- **Assigned task**
Go to the line below that has "This repo cover", print it and each line after it exactly, and stop after the line that has "Android&iOS"; leave out pictures.

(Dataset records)
________________________
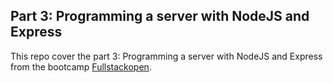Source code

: ## Part 3: Programming a server with NodeJS and Express

This repo cover the part 3: Programming a server with NodeJS and Express from the bootcamp [Fullstackopen](https://fullstackopen.com).
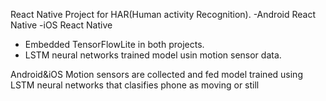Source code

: React Native Project for HAR(Human activity Recognition).
-Android React Native
-iOS React Native
- Embedded TensorFlowLite  in both projects.
- LSTM neural networks trained model usin motion sensor data.

Android&iOS
Motion sensors are collected and fed model trained using LSTM neural networks that clasifies phone as moving or still


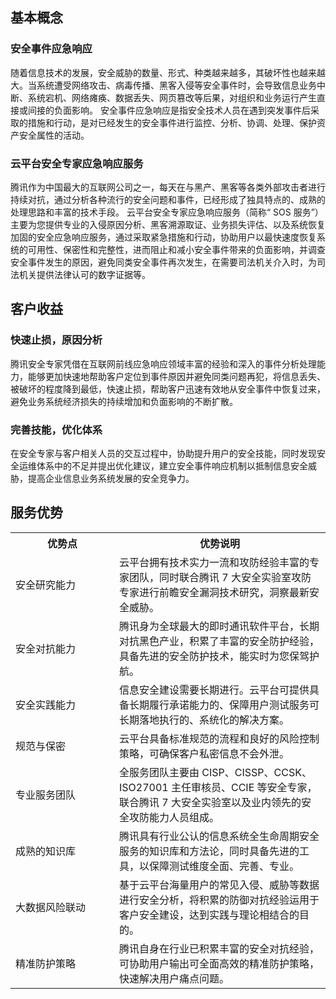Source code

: ## 基本概念
### 安全事件应急响应
随着信息技术的发展，安全威胁的数量、形式、种类越来越多，其破坏性也越来越大。当系统遭受网络攻击、病毒传播、黑客入侵等安全事件时，会导致信息业务中断、系统宕机、网络瘫痪、数据丢失、网页篡改等后果，对组织和业务运行产生直接或间接的负面影响。
安全事件应急响应是指安全技术人员在遇到突发事件后采取的措施和行动，是对已经发生的安全事件进行监控、分析、协调、处理、保护资产安全属性的活动。
### 云平台安全专家应急响应服务
腾讯作为中国最大的互联网公司之一，每天在与黑产、黑客等各类外部攻击者进行持续对抗，通过分析各种流行的安全问题和事件，已经形成了独具特点的、成熟的处理思路和丰富的技术手段。
云平台安全专家应急响应服务（简称“ SOS 服务”）主要为您提供专业的入侵原因分析、黑客溯源取证、业务损失评估、以及系统恢复加固的安全应急响应服务，通过采取紧急措施和行动，协助用户以最快速度恢复系统的可用性、保密性和完整性，进而阻止和减小安全事件带来的负面影响，并调查安全事件发生的原因，避免同类安全事件再次发生，在需要司法机关介入时，为司法机关提供法律认可的数字证据等。

## 客户收益
### 快速止损，原因分析
腾讯安全专家凭借在互联网前线应急响应领域丰富的经验和深入的事件分析处理能力，能够更加快速地帮助客户定位到事件原因并避免同类问题再犯，将信息丢失、被破坏的程度降到最低，快速止损，帮助客户迅速有效地从安全事件中恢复过来，避免业务系统经济损失的持续增加和负面影响的不断扩散。
### 完善技能，优化体系
在安全专家与客户相关人员的交互过程中，协助提升用户的安全技能，同时发现安全运维体系中的不足并提出优化建议，建立安全事件响应机制以抵制信息安全威胁，提高企业信息业务系统发展的安全竞争力。

## 服务优势

<table>
<tr>
<th width=150>优势点</th>
  <th>优势说明</th>
 </tr>
<tr>
<td>安全研究能力</td>
<td>云平台拥有技术实力一流和攻防经验丰富的专家团队，同时联合腾讯 7 大安全实验室攻防专家进行前瞻安全漏洞技术研究，洞察最新安全威胁。</td>
</tr>
<tr>
<td>安全对抗能力</td>
<td>腾讯身为全球最大的即时通讯软件平台，长期对抗黑色产业，积累了丰富的安全防护经验，具备先进的安全防护技术，能实时为您保驾护航。 </td>
</tr>
<tr>
<td>安全实践能力</td>
<td>信息安全建设需要长期进行。云平台可提供具备长期履行承诺能力的、保障用户测试服务可长期落地执行的、系统化的解决方案。 </td>
</tr>
<tr>
<td>规范与保密</td>
<td>云平台具备标准规范的流程和良好的风险控制策略，可确保客户私密信息不会外泄。 </td>
</tr>
<tr>
<td>专业服务团队</td>
<td>全服务团队主要由 CISP、CISSP、CCSK、ISO27001 主任审核员、CCIE 等安全专家，联合腾讯 7 大安全实验室以及业内领先的安全攻防能力人员组成。 </td>
</tr>
<tr>
<td>成熟的知识库</td>
<td>腾讯具有行业公认的信息系统全生命周期安全服务的知识库和方法论，同时具备先进的工具，以保障测试维度全面、完善、专业。 </td>
</tr>
<tr>
<td>大数据风险联动</td>
<td>基于云平台海量用户的常见入侵、威胁等数据进行安全分析，将积累的防御对抗经验运用于客户安全建设，达到实践与理论相结合的目的。 </td>
</tr>
<tr>
<td>精准防护策略</td>
<td>腾讯自身在行业已积累丰富的安全对抗经验，可协助用户输出可全面高效的精准防护策略，快速解决用户痛点问题。 </td>
</tr>
 </table>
________________________
- **Response to the task**
This repo cover the part 3: Programming a server with NodeJS and Express from the bootcamp [Fullstackopen](https://fullstackopen.com).
Source code

: React Native Project for HAR(Human activity Recognition).
-Android React Native
-iOS React Native
- Embedded TensorFlowLite  in both projects.
- LSTM neural networks trained model usin motion sensor data.

Android&iOS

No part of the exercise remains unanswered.